THERE’S NO EXCUSE FOR ARRIVING EMPTY HANDED
** What to do if you don’t cook – the answer to this one is simple * SHOP J There are many delicious ways to fill the need at your local grocers. Don’t forget to check your own pantry first; you just might have something tucked away in the freezer for a special occasion.
** What to do if you’re broke – check the pantry first, it’s amazing what you can bring together to make a great dish. Example: 1lb hamburger, 1 box macaroni, 1 can stewed tomatoes cooked and combined makes a great dish. It only takes 10-12 teabags and a bottle of spring water to make a gallon of iced tea.

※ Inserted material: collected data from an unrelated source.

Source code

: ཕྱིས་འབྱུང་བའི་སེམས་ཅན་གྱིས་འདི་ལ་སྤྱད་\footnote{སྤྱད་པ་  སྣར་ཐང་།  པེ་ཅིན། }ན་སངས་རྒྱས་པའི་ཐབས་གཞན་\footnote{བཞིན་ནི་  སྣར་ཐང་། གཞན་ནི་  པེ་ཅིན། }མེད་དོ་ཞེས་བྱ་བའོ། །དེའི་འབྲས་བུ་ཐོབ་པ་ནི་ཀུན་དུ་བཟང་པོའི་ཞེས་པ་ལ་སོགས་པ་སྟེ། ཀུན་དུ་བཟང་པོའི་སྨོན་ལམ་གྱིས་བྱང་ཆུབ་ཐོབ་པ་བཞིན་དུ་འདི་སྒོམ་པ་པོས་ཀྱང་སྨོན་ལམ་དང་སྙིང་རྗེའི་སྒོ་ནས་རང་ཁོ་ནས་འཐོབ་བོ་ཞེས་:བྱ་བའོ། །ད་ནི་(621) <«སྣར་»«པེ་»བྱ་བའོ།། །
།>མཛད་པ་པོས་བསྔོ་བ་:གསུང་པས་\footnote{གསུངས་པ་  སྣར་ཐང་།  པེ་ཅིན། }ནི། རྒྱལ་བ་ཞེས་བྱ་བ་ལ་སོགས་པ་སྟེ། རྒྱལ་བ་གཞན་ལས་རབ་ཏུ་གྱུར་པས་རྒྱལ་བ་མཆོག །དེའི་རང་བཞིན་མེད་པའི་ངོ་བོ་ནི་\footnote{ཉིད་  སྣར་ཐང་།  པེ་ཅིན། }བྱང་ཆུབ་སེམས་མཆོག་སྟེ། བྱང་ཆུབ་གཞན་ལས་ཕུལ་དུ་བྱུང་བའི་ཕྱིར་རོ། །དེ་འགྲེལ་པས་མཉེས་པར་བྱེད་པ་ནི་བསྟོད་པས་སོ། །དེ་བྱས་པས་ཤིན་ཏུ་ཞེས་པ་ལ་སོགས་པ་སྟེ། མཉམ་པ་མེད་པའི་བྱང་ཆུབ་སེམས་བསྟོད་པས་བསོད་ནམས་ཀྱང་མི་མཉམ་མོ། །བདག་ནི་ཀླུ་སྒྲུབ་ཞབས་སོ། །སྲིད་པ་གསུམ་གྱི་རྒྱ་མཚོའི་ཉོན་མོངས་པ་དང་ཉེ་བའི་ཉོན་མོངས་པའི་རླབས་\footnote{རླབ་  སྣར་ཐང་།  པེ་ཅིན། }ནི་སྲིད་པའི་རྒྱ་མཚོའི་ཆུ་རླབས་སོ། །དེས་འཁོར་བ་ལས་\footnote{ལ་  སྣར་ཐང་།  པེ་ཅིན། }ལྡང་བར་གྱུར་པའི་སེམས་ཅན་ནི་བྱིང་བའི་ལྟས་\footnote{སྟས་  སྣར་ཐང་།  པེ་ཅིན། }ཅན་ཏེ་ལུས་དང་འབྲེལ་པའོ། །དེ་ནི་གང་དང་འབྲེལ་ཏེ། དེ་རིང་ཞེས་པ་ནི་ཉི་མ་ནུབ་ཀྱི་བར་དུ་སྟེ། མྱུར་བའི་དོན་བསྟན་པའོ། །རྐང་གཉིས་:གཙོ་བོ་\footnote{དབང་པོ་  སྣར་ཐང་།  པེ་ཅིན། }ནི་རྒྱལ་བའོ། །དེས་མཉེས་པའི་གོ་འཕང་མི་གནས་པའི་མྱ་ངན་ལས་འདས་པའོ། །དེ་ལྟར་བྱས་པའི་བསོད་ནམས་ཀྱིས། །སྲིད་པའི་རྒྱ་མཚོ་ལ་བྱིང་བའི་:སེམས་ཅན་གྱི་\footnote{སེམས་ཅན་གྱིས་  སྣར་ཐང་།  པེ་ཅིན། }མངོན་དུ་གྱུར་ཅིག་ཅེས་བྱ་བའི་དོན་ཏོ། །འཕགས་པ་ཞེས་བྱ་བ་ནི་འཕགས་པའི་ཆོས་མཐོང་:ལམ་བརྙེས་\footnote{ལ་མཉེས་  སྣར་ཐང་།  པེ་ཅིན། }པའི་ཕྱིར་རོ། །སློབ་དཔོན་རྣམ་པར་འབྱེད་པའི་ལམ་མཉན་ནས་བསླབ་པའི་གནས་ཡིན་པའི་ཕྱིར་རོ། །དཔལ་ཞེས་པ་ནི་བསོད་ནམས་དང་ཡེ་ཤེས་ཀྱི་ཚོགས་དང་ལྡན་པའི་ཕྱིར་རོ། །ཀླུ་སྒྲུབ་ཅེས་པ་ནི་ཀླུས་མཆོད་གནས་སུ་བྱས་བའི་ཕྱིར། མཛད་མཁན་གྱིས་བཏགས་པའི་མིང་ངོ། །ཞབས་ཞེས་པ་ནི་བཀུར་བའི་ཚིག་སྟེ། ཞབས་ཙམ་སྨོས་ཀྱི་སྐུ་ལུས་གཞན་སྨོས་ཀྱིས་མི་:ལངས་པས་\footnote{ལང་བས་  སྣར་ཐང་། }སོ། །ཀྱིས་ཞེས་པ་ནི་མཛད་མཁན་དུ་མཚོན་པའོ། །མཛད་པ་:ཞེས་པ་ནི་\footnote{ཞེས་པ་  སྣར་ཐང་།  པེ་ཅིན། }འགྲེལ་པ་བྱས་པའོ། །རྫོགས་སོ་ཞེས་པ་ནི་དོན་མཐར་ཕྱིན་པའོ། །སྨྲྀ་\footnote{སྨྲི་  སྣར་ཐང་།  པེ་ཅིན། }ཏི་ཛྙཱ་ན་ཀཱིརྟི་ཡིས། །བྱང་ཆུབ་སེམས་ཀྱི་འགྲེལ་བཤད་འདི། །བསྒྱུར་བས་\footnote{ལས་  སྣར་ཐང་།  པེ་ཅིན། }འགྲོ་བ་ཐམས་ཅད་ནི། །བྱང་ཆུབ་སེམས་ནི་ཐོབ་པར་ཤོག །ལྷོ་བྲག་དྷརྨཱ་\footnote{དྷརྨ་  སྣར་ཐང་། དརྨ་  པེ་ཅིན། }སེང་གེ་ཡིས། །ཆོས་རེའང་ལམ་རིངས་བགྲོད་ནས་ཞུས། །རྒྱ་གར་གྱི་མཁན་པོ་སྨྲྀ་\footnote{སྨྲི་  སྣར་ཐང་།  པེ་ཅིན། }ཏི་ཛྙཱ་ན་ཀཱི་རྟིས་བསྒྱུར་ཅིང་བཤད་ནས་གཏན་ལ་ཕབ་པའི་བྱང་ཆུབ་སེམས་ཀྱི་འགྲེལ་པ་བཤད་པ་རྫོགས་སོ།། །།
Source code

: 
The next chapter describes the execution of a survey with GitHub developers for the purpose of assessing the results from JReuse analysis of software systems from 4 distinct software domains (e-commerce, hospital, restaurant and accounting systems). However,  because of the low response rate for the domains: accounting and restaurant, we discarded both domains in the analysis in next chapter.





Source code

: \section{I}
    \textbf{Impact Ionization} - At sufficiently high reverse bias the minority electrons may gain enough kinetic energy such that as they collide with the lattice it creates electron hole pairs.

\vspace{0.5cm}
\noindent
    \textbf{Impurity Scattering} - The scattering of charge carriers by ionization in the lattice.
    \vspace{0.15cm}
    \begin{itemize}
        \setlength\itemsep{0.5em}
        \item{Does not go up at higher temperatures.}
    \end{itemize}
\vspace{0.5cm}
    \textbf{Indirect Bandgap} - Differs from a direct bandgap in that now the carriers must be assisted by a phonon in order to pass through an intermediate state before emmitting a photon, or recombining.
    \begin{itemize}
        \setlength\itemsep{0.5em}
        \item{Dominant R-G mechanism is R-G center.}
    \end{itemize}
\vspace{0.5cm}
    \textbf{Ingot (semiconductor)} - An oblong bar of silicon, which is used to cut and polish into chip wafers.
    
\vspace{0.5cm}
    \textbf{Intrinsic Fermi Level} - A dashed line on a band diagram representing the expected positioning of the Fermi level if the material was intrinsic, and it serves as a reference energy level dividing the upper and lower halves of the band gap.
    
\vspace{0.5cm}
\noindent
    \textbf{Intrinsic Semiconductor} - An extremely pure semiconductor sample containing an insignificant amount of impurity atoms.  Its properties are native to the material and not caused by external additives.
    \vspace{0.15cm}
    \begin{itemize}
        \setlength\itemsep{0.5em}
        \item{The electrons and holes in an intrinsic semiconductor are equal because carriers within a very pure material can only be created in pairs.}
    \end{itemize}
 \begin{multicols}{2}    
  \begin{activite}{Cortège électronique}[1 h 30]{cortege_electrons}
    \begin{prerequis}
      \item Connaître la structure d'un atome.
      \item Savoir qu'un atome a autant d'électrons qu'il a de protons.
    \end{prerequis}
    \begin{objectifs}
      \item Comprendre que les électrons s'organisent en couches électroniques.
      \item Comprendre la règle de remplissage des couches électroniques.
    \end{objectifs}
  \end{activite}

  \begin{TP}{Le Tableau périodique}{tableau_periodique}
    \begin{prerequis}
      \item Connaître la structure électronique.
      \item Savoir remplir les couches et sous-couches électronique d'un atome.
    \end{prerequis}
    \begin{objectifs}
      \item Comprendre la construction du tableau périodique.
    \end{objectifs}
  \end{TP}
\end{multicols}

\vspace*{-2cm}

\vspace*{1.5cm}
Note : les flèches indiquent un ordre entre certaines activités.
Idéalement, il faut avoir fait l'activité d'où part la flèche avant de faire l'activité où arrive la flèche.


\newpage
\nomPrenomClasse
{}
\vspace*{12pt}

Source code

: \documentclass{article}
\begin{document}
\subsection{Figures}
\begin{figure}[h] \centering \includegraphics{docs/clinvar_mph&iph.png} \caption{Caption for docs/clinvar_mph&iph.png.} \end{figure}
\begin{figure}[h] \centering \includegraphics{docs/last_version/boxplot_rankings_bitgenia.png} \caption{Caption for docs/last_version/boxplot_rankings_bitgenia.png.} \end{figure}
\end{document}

** Even more broke – how about a bag of potato chips, a bottle of soda, or a box of cookies. It’s amazing what you can buy for a couple $$ if you shop a little bit.
** Just plain destitute – Recycle, recycle…in other words, remember that item you received and just couldn’t do anything with?? Chances are good someone else may just appreciate it more than you do.
NOTE: Be careful with this one, you don’t want to be the one other people snicker behind their hands about. “Don’t invite that one!! They always bring their trash with them!!”
** What to do if you're living in a tent –Good rule on this one is to keep it simple. Something that doesn’t require refrigeration or cooking is your best bet. Believe it or not some of the most appreciated items are fresh fruit, water, or chocolate.
** What to do if you’re living in a cave – this one’s pretty extreme, it’s the person with nothing but ketchup in the fridge, along with some unidentifiable green stuff in the corner; peanut butter in the pantry next to a loaf of bread that’s hard as a rock and not a single clean dish anywhere to be found. What does someone like this contribute?? What does anyone really WANT them to contribute?? Well, if there’s a fruit tree growing in the yard they just might have it covered. If not, hopefully, there’s a 7-11 on the way!!